The image retrieval in the image library comprises the following steps: performing the image retrieval based on the front predicted image, the side predicted image and the back predicted image respectively to obtain a front image retrieval result, a side image retrieval result and a back image retrieval result; or alternatively

And respectively extracting features of the front predicted image, the side predicted image and the back predicted image, fusing the extracted features to obtain fused features, and carrying out image retrieval based on the fused features to obtain retrieval results.

An image retrieval apparatus based on text description, comprising: the device comprises a text description acquisition unit, a text generation picture unit and an image retrieval unit;

The text description acquisition unit is used for acquiring text description input by a user;

the text-generated graph unit is used for generating a predicted image corresponding to the text description by utilizing a pre-trained text-generated graph model;

The image retrieval unit is used for performing image retrieval in an image library based on the predicted image to obtain an image retrieval result.

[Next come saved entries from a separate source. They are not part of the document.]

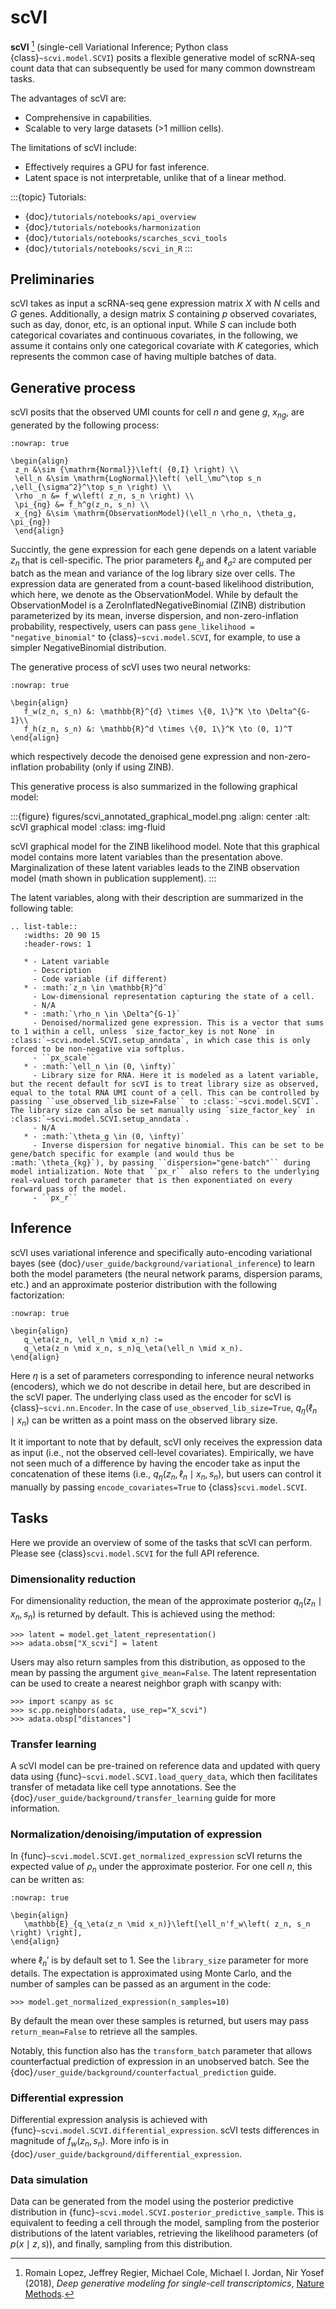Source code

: # scVI

**scVI** [^ref1] (single-cell Variational Inference; Python class {class}`~scvi.model.SCVI`) posits a flexible generative model of scRNA-seq count data that can subsequently
be used for many common downstream tasks.

The advantages of scVI are:

-   Comprehensive in capabilities.
-   Scalable to very large datasets (>1 million cells).

The limitations of scVI include:

-   Effectively requires a GPU for fast inference.
-   Latent space is not interpretable, unlike that of a linear method.

:::{topic} Tutorials:

-   {doc}`/tutorials/notebooks/api_overview`
-   {doc}`/tutorials/notebooks/harmonization`
-   {doc}`/tutorials/notebooks/scarches_scvi_tools`
-   {doc}`/tutorials/notebooks/scvi_in_R`
    :::

## Preliminaries

scVI takes as input a scRNA-seq gene expression matrix $X$ with $N$ cells and $G$ genes.
Additionally, a design matrix $S$ containing $p$ observed covariates, such as day, donor, etc, is an optional input.
While $S$ can include both categorical covariates and continuous covariates, in the following, we assume it contains only one
categorical covariate with $K$ categories, which represents the common case of having multiple batches of data.

## Generative process

scVI posits that the observed UMI counts for cell $n$ and gene $g$, $x_{ng}$, are generated
by the following process:

```{math}
:nowrap: true

\begin{align}
 z_n &\sim {\mathrm{Normal}}\left( {0,I} \right) \\
 \ell_n &\sim \mathrm{LogNormal}\left( \ell_\mu^\top s_n ,\ell_{\sigma^2}^\top s_n \right) \\
 \rho _n &= f_w\left( z_n, s_n \right) \\
 \pi_{ng} &= f_h^g(z_n, s_n) \\
 x_{ng} &\sim \mathrm{ObservationModel}(\ell_n \rho_n, \theta_g, \pi_{ng})
 \end{align}
```

Succintly, the gene expression for each gene depends on a latent variable $z_n$ that is cell-specific.
The prior parameters $\ell_\mu$ and $\ell_{\sigma^2}$ are computed per batch as the mean and variance of the log library size over cells.
The expression data are generated from a count-based likelihood distribution, which here, we denote as the $\mathrm{ObservationModel}$.
While by default the $\mathrm{ObservationModel}$ is a $\mathrm{ZeroInflatedNegativeBinomial}$ (ZINB) distribution parameterized by its mean, inverse dispersion, and non-zero-inflation probability, respectively,
users can pass `gene_likelihood = "negative_binomial"` to {class}`~scvi.model.SCVI`, for example, to use a simpler $\mathrm{NegativeBinomial}$ distribution.

The generative process of scVI uses two neural networks:

```{math}
:nowrap: true

\begin{align}
   f_w(z_n, s_n) &: \mathbb{R}^{d} \times \{0, 1\}^K \to \Delta^{G-1}\\
   f_h(z_n, s_n) &: \mathbb{R}^d \times \{0, 1\}^K \to (0, 1)^T
\end{align}
```

which respectively decode the denoised gene expression and non-zero-inflation probability (only if using ZINB).

This generative process is also summarized in the following graphical model:

:::{figure} figures/scvi_annotated_graphical_model.png
:align: center
:alt: scVI graphical model
:class: img-fluid

scVI graphical model for the ZINB likelihood model. Note that this graphical model contains more latent variables than the presentation above. Marginalization of these latent variables leads to the ZINB observation model (math shown in publication supplement).
:::

The latent variables, along with their description are summarized in the following table:

```{eval-rst}
.. list-table::
   :widths: 20 90 15
   :header-rows: 1

   * - Latent variable
     - Description
     - Code variable (if different)
   * - :math:`z_n \in \mathbb{R}^d`
     - Low-dimensional representation capturing the state of a cell.
     - N/A
   * - :math:`\rho_n \in \Delta^{G-1}`
     - Denoised/normalized gene expression. This is a vector that sums to 1 within a cell, unless `size_factor_key is not None` in :class:`~scvi.model.SCVI.setup_anndata`, in which case this is only forced to be non-negative via softplus.
     - ``px_scale``
   * - :math:`\ell_n \in (0, \infty)`
     - Library size for RNA. Here it is modeled as a latent variable, but the recent default for scVI is to treat library size as observed, equal to the total RNA UMI count of a cell. This can be controlled by passing ``use_observed_lib_size=False`` to :class:`~scvi.model.SCVI`. The library size can also be set manually using `size_factor_key` in :class:`~scvi.model.SCVI.setup_anndata`.
     - N/A
   * - :math:`\theta_g \in (0, \infty)`
     - Inverse dispersion for negative binomial. This can be set to be gene/batch specific for example (and would thus be :math:`\theta_{kg}`), by passing ``dispersion="gene-batch"`` during model intialization. Note that ``px_r`` also refers to the underlying real-valued torch parameter that is then exponentiated on every forward pass of the model.
     - ``px_r``
```

## Inference

scVI uses variational inference and specifically auto-encoding variational bayes (see {doc}`/user_guide/background/variational_inference`) to learn both the model parameters (the
neural network params, dispersion params, etc.) and an approximate posterior distribution with the following factorization:

```{math}
:nowrap: true

\begin{align}
   q_\eta(z_n, \ell_n \mid x_n) :=
   q_\eta(z_n \mid x_n, s_n)q_\eta(\ell_n \mid x_n).
\end{align}
```

Here $\eta$ is a set of parameters corresponding to inference neural networks (encoders), which we do not describe in detail here,
but are described in the scVI paper. The underlying class used as the encoder for scVI is {class}`~scvi.nn.Encoder`.
In the case of `use_observed_lib_size=True`, $q_\eta(\ell_n \mid x_n)$ can be written as a point mass on the observed library size.

It it important to note that by default, scVI only
receives the expression data as input (i.e., not the observed cell-level covariates).
Empirically, we have not seen much of a difference by having the encoder take as input the concatenation of these items (i.e., $q_\eta(z_n, \ell_n \mid x_n, s_n)$, but users can control it manually by passing
`encode_covariates=True` to {class}`scvi.model.SCVI`.

## Tasks

Here we provide an overview of some of the tasks that scVI can perform. Please see {class}`scvi.model.SCVI` for the full API reference.

### Dimensionality reduction

For dimensionality reduction, the mean of the approximate posterior $q_\eta(z_n \mid x_n, s_n)$ is returned by default.
This is achieved using the method:

```
>>> latent = model.get_latent_representation()
>>> adata.obsm["X_scvi"] = latent
```

Users may also return samples from this distribution, as opposed to the mean by passing the argument `give_mean=False`.
The latent representation can be used to create a nearest neighbor graph with scanpy with:

```
>>> import scanpy as sc
>>> sc.pp.neighbors(adata, use_rep="X_scvi")
>>> adata.obsp["distances"]
```

### Transfer learning

A scVI model can be pre-trained on reference data and updated with query data using {func}`~scvi.model.SCVI.load_query_data`, which then facilitates transfer of metadata like cell type annotations. See the {doc}`/user_guide/background/transfer_learning` guide for more information.

### Normalization/denoising/imputation of expression

In {func}`~scvi.model.SCVI.get_normalized_expression` scVI returns the expected value of $\rho_n$ under the approximate posterior. For one cell $n$, this can be written as:

```{math}
:nowrap: true

\begin{align}
   \mathbb{E}_{q_\eta(z_n \mid x_n)}\left[\ell_n'f_w\left( z_n, s_n \right) \right],
\end{align}
```

where $\ell_n'$ is by default set to 1. See the `library_size` parameter for more details. The expectation is approximated using Monte Carlo, and the number of samples can be passed as an argument in the code:

```
>>> model.get_normalized_expression(n_samples=10)
```

By default the mean over these samples is returned, but users may pass `return_mean=False` to retrieve all the samples.

Notably, this function also has the `transform_batch` parameter that allows counterfactual prediction of expression in an unobserved batch. See the {doc}`/user_guide/background/counterfactual_prediction` guide.

### Differential expression

Differential expression analysis is achieved with {func}`~scvi.model.SCVI.differential_expression`. scVI tests differences in magnitude of $f_w\left( z_n, s_n \right)$. More info is in {doc}`/user_guide/background/differential_expression`.

### Data simulation

Data can be generated from the model using the posterior predictive distribution in {func}`~scvi.model.SCVI.posterior_predictive_sample`.
This is equivalent to feeding a cell through the model, sampling from the posterior
distributions of the latent variables, retrieving the likelihood parameters (of $p(x \mid z, s)$), and finally, sampling from this distribution.

[^ref1]:
    Romain Lopez, Jeffrey Regier, Michael Cole, Michael I. Jordan, Nir Yosef (2018),
    _Deep generative modeling for single-cell transcriptomics_,
    [Nature Methods](https://www.nature.com/articles/s41592-018-0229-2.epdf?author_access_token=5sMbnZl1iBFitATlpKkddtRgN0jAjWel9jnR3ZoTv0P1-tTjoP-mBfrGiMqpQx63aBtxToJssRfpqQ482otMbBw2GIGGeinWV4cULBLPg4L4DpCg92dEtoMaB1crCRDG7DgtNrM_1j17VfvHfoy1cQ%3D%3D).
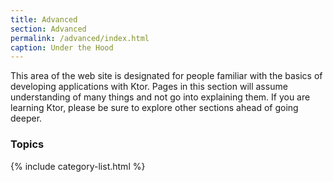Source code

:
 ```yaml
---
title: Advanced
section: Advanced
permalink: /advanced/index.html
caption: Under the Hood  
---
```


This area of the web site is designated for people familiar with the basics of developing applications with Ktor.
Pages in this section will assume understanding of many things and not go into explaining them. If you are learning Ktor,
please be sure to explore other sections ahead of going deeper.  

### Topics

{% include category-list.html %}


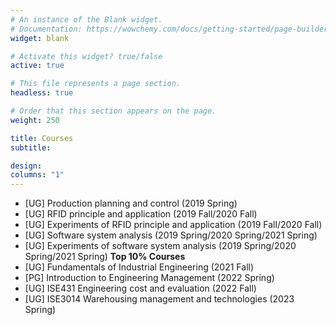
 ```yaml
---
# An instance of the Blank widget.
# Documentation: https://wowchemy.com/docs/getting-started/page-builder/
widget: blank

# Activate this widget? true/false
active: true

# This file represents a page section.
headless: true

# Order that this section appears on the page.
weight: 250

title: Courses
subtitle: 

design:
columns: "1"
---
```


- [UG] Production planning and control (2019 Spring)
- [UG] RFID principle and application (2019 Fall/2020 Fall)
- [UG] Experiments of RFID principle and application (2019 Fall/2020 Fall)
- [UG] Software system analysis (2019 Spring/2020 Spring/2021 Spring)
- [UG] Experiments of software system analysis (2019 Spring/2020 Spring/2021 Spring) **Top 10% Courses**
- [UG] Fundamentals of Industrial Engineering (2021 Fall)
- [PG] Introduction to Engineering Management (2022 Spring)
- [UG] ISE431 Engineering cost and evaluation (2022 Fall)
- [UG] ISE3014 Warehousing management and technologies (2023 Spring)
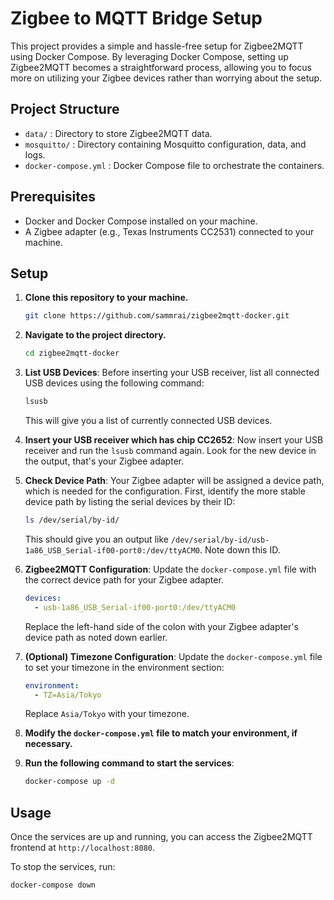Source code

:# Zigbee to MQTT Bridge Setup

This project provides a simple and hassle-free setup for Zigbee2MQTT using Docker Compose. By leveraging Docker Compose, setting up Zigbee2MQTT becomes a straightforward process, allowing you to focus more on utilizing your Zigbee devices rather than worrying about the setup.

## Project Structure

- `data/` : Directory to store Zigbee2MQTT data.
- `mosquitto/` : Directory containing Mosquitto configuration, data, and logs.
- `docker-compose.yml` : Docker Compose file to orchestrate the containers.

## Prerequisites

- Docker and Docker Compose installed on your machine.
- A Zigbee adapter (e.g., Texas Instruments CC2531) connected to your machine.

## Setup

1. **Clone this repository to your machine.**
   
   ```bash
   git clone https://github.com/sammrai/zigbee2mqtt-docker.git
   ```
   

2. **Navigate to the project directory.**

   ```bash
   cd zigbee2mqtt-docker
   ```


3. **List USB Devices**:
   Before inserting your USB receiver, list all connected USB devices using the following command:

   ```bash
   lsusb
   ```

   This will give you a list of currently connected USB devices.

4. **Insert your USB receiver which has chip CC2652**:
   Now insert your USB receiver and run the `lsusb` command again. Look for the new device in the output, that's your Zigbee adapter.

5. **Check Device Path**:
   Your Zigbee adapter will be assigned a device path, which is needed for the configuration. First, identify the more stable device path by listing the serial devices by their ID:

   ```bash
   ls /dev/serial/by-id/
   ```

   This should give you an output like `/dev/serial/by-id/usb-1a86_USB_Serial-if00-port0:/dev/ttyACM0`. Note down this ID.

6. **Zigbee2MQTT Configuration**:
   Update the `docker-compose.yml` file with the correct device path for your Zigbee adapter.

   ```yaml
   devices:
     - usb-1a86_USB_Serial-if00-port0:/dev/ttyACM0
   ```

   Replace the left-hand side of the colon with your Zigbee adapter's device path as noted down earlier.

7. **(Optional) Timezone Configuration**:
   Update the `docker-compose.yml` file to set your timezone in the environment section:

   ```yaml
   environment:
     - TZ=Asia/Tokyo
   ```

   Replace `Asia/Tokyo` with your timezone.

8. **Modify the `docker-compose.yml` file to match your environment, if necessary.**

9. **Run the following command to start the services**:

   ```bash
   docker-compose up -d
   ```

## Usage

Once the services are up and running, you can access the Zigbee2MQTT frontend at `http://localhost:8080`.

To stop the services, run:

```bash
docker-compose down
```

Preferably, a quality evaluation unit is further included between the text-to-image unit and the image retrieval unit, and is used for performing quality evaluation on the predicted image to obtain a quality evaluation result; when the quality evaluation result meets the set requirement, notifying the image retrieval unit to perform image retrieval; and prompting a user to modify the text description based on the quality evaluation result when the quality evaluation result does not meet the set requirement, and notifying the text description acquisition unit to acquire the text description input by the user again.

Preferably, in the quality evaluation unit, the performing quality evaluation on the predicted image includes:

and respectively carrying out feature extraction on the predicted image and the text description, carrying out similarity comparison on the feature extraction result, and determining the quality score of the predicted image based on the comparison result.

Preferably, the quality evaluation unit comprises an image feature extractor, a text feature extractor, a first global feature mapper, a second global feature mapper and a quality score unit;

the image feature extractor is used for extracting global image features of the predicted image to obtain global image features of the predicted image;

The text feature extractor is used for extracting global text features of the text description to obtain global text features of the text description;

the first global feature mapper is used for processing the global image features and predicting to obtain local image features of the predicted image on each local attribute;

the second global feature mapper is configured to process the global text feature, and predict to obtain a local text feature of the text description on each local attribute;

And the quality scoring device is used for comparing the similarity between the global image feature and the global text feature, comparing the similarity between the local image feature and the local text feature on the same local attribute, and determining the overall quality score of the predicted image based on the comparison result of the two similarities.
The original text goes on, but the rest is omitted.